I nearly didn’t go to this panel, as I’ve heard a lot of talk about 3d printing over the years and it’s all got rather repetitive…  but I ended up attending due to either a gap or a full panel elsewhere (I forget which). I’m glad I did, as it managed to cover new ground whilst remaining grounded in reality. I’m not able to add much beyond what’s in the sketchnotes, so here they are!


Scanned sketchnotes from 3D Printing Gets Smart
Sketchnotes from 3D Printing Gets Smart (1 of 2)

Scanned sketchnotes from 3D Printing Gets Smart
Sketchnotes from 3D Printing Gets Smart (2 of 2)

Watching a Galaxy Far, Far away


I wasn’t sure what to go to after the 3d printing session either.  I’d halfway assumed that anything star-wars focussed would be packed out (it often is) and that it might be a bit of slow or tedious listen – being a single-person presentation about that person’s personal experience of star wars.  But I wanted to go to something in this slot, and in the end, this was the least unlikely looking for me (the others didn’t look bad, to be clear, just not for me at that point in time, or involving a speaker or moderator I’d decided I’d heard enough of for the time being).


How wrong could I be!


Heartfelt, personal and loaded with interesting bits and pieces about both the star wars films and the times and culture the speaker grew up in – I think I’d say this was one of my high points of the con.  It’s certainly stuck with me more than some of the panel discussions did – and they were generally to a pretty high standard.


So, Marta Maria Casetti, well done!


It’s also stuck in my head pretty well as I planned to do a single page of notes, and so settled on a layout and theme with that in mind… and then had to repeat it in a hurry as the notes flew out onto the pages!  In fact, I was too slow with the pen to get a fourth page set in time to cover Rogue One – which was also discussed in the same manner.

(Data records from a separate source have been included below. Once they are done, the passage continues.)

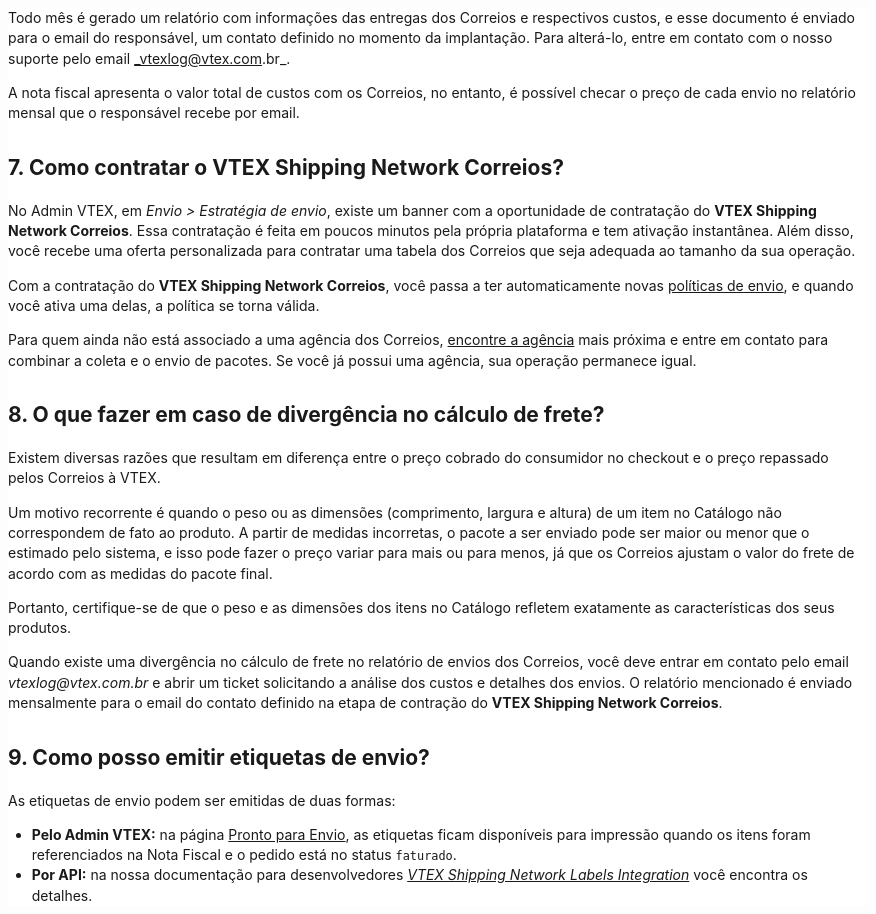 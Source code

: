Todo mês é gerado um relatório com informações das entregas dos Correios e respectivos custos, e esse documento é enviado para o email do responsável, um contato definido no momento da implantação. Para alterá-lo, entre em contato com o nosso suporte pelo email _vtexlog@vtex.com.br_.

<div class="alert alert-warning">
A nota fiscal apresenta o valor total de custos com os Correios, no entanto, é possível checar o preço de cada envio no relatório mensal que o responsável recebe por email.
</div>

## 7. Como contratar o VTEX Shipping Network Correios?

No Admin VTEX, em _Envio > Estratégia de envio_, existe um banner com a oportunidade de contratação do **VTEX Shipping Network Correios**. Essa contratação é feita em poucos minutos pela própria plataforma e tem ativação instantânea. Além disso, você recebe uma oferta personalizada para contratar uma tabela dos Correios que seja adequada ao tamanho da sua operação.

Com a contratação do **VTEX Shipping Network Correios**, você passa a ter automaticamente novas [políticas de envio](https://help.vtex.com/pt/tutorial/politica-de-envio--tutorials_140), e quando você ativa uma delas, a política se torna válida.

Para quem ainda não está associado a uma agência dos Correios, [encontre a agência](https://mais.correios.com.br/app/index.php) mais próxima e entre em contato para combinar a coleta e o envio de pacotes. Se você já possui uma agência, sua operação permanece igual.

## 8. O que fazer em caso de divergência no cálculo de frete?

Existem diversas razões que resultam em diferença entre o preço cobrado do consumidor no checkout e o preço repassado pelos Correios à VTEX. 

Um motivo recorrente é quando o peso ou as dimensões (comprimento, largura e altura) de um item no Catálogo não correspondem de fato ao produto. A partir de medidas incorretas, o pacote a ser enviado pode ser maior ou menor que o estimado pelo sistema, e isso pode fazer o preço variar para mais ou para menos, já que os Correios ajustam o valor do frete de acordo com as medidas do pacote final.

Portanto, certifique-se de que o peso e as dimensões dos itens no Catálogo refletem exatamente as características dos seus produtos.

<div class = "alert alert-info">
Quando existe uma divergência no cálculo de frete no relatório de envios dos Correios, você deve entrar em contato pelo email <i>vtexlog@vtex.com.br</i> e abrir um ticket solicitando a análise dos custos e detalhes dos envios. O relatório mencionado é enviado mensalmente para o email do contato definido na etapa de contração do <b>VTEX Shipping Network Correios</b>.
</div>

## 9. Como posso emitir etiquetas de envio?

As etiquetas de envio podem ser emitidas de duas formas:

* **Pelo Admin VTEX:** na página [Pronto para Envio](https://help.vtex.com/pt/tutorial/pronto-para-envio--5YOZV7Aotv3pap0fGNESDs), as etiquetas ficam disponíveis para impressão quando os itens foram referenciados na Nota Fiscal e o pedido está no status `faturado`. 
* **Por API:** na nossa documentação para desenvolvedores _[VTEX Shipping Network Labels Integration](https://developers.vtex.com/docs/guides/vtex-shipping-network-labels-integration)_ você encontra os detalhes.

Scanned sketchnotes from "Watching a Galaxy Far Far Away"
Sketchnotes from “Watching a Galaxy Far Far Away” (1 of 3)

Scanned sketchnotes from "Watching a Galaxy Far Far Away"
Sketchnotes from “Watching a Galaxy Far Far Away” (2 of 3)

Scanned sketchnotes from "Watching a Galaxy Far Far Away"
Sketchnotes from “Watching a Galaxy Far Far Away” (3 of 3)

Making Horror – Hacking the Player’s Brain


A panel on techniques for making players experience horror in computer games, LARPs and beyond?  It’s like they saw me coming!


I’m going to let the sketchnotes speak for themselves here…


Scanned sketchnotes from "Making Horror"
Sketchnotes from Making Horror (1 of 2)

Scanned sketchnotes from "Making Horror"
Sketchnotes from Making Horror (2 of 2)

End of the Con


At that point, there were more things we could have gone to, but Katrina and I were both tired and had both just come out of panels we really enjoyed… so we decided to say a few goodbyes to folk around the con and start our journey home.


Going out on a high note was a better plan than trying to cling on the to the very end, especially as the next slot looked slightly sparse for both of us.  We’d both have been able to find something to hold our attention in the remaining few slots, but felt it was better to call it a day and brave public transport whilst still able to function.


Thus ended Nine Worlds 2017 for us. We’re already looking forward to Nine Worlds 2018, even if it makes the mooted move to Birmingham!


 

the_eggwhite: (Default)


The Power of Playlists


Did they really put Kieron Gillen on a panel first thing in the morning on the second day of the con? Was that wise ? Even worse… it was in one of the rooms requiring complex investigative skills to find. Thankfully, the rest of the panel were also interesting folks – Megan Leigh , Lucy Hounsom and Charlotte Bond … aka The “Breaking The Glass Slipper” Podcast. Based on that panel, I will probably be checking out the podcast, too.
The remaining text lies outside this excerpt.